### Task objective
This task calls for copying each line below that contains "uparrow".

Data listing below:

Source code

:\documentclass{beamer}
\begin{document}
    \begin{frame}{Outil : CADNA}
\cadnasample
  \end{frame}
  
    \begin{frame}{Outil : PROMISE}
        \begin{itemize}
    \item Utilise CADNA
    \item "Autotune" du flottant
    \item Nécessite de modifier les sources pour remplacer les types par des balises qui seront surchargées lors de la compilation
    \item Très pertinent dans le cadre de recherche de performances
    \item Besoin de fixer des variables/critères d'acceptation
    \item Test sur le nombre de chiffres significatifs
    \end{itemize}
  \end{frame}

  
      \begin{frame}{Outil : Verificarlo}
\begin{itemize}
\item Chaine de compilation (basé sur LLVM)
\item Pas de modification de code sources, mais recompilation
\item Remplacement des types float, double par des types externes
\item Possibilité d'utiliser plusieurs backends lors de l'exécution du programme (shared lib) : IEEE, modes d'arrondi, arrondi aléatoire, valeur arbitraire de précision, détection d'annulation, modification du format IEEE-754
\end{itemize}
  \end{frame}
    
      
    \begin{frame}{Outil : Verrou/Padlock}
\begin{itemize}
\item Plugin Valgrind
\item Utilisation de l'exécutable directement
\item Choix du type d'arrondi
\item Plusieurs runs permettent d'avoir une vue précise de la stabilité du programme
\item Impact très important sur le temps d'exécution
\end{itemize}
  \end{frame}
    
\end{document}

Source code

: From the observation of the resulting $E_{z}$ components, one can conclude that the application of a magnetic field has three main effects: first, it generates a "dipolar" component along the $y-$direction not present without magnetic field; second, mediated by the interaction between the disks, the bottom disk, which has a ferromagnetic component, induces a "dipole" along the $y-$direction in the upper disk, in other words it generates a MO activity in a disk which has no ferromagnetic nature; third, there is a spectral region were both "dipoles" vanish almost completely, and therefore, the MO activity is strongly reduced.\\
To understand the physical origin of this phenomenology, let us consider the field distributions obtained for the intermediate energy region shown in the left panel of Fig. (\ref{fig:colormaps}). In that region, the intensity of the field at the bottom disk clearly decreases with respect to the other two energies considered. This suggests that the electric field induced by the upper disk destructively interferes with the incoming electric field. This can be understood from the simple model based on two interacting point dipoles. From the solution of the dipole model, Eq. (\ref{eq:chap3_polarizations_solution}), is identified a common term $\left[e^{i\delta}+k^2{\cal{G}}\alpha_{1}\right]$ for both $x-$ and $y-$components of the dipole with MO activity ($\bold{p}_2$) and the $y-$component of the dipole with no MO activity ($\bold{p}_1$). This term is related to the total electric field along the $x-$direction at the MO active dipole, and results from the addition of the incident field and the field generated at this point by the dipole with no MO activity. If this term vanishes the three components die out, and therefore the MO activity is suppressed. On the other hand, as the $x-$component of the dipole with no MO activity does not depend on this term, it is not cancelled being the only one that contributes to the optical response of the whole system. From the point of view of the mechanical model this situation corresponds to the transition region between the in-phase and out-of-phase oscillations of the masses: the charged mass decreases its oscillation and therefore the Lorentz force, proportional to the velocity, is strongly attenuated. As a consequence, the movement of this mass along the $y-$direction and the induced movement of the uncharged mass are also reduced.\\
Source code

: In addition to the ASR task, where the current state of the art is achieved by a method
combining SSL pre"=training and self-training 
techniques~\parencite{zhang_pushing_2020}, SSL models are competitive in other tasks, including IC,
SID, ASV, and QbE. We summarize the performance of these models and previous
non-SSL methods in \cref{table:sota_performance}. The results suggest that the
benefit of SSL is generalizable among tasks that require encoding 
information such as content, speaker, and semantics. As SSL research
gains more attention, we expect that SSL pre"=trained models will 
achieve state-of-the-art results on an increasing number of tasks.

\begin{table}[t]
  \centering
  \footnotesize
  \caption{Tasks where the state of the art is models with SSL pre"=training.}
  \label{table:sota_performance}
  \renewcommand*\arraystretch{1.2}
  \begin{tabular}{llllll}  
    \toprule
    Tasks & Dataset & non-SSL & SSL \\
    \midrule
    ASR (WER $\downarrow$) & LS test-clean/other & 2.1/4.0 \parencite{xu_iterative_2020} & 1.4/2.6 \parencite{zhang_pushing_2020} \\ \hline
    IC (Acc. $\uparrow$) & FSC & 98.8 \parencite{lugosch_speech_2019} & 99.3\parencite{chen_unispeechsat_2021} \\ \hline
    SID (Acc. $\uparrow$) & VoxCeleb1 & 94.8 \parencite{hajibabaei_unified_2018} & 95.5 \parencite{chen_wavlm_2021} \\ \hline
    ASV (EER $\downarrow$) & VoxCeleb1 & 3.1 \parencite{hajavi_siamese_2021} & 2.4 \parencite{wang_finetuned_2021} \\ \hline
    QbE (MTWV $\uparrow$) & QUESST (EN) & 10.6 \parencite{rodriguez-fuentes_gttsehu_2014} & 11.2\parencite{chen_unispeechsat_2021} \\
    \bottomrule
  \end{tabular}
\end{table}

End of Data listing.

### Finished task
    IC (Acc. $\uparrow$) & FSC & 98.8 \parencite{lugosch_speech_2019} & 99.3\parencite{chen_unispeechsat_2021} \\ \hline
    SID (Acc. $\uparrow$) & VoxCeleb1 & 94.8 \parencite{hajibabaei_unified_2018} & 95.5 \parencite{chen_wavlm_2021} \\ \hline
    QbE (MTWV $\uparrow$) & QUESST (EN) & 10.6 \parencite{rodriguez-fuentes_gttsehu_2014} & 11.2\parencite{chen_unispeechsat_2021} \\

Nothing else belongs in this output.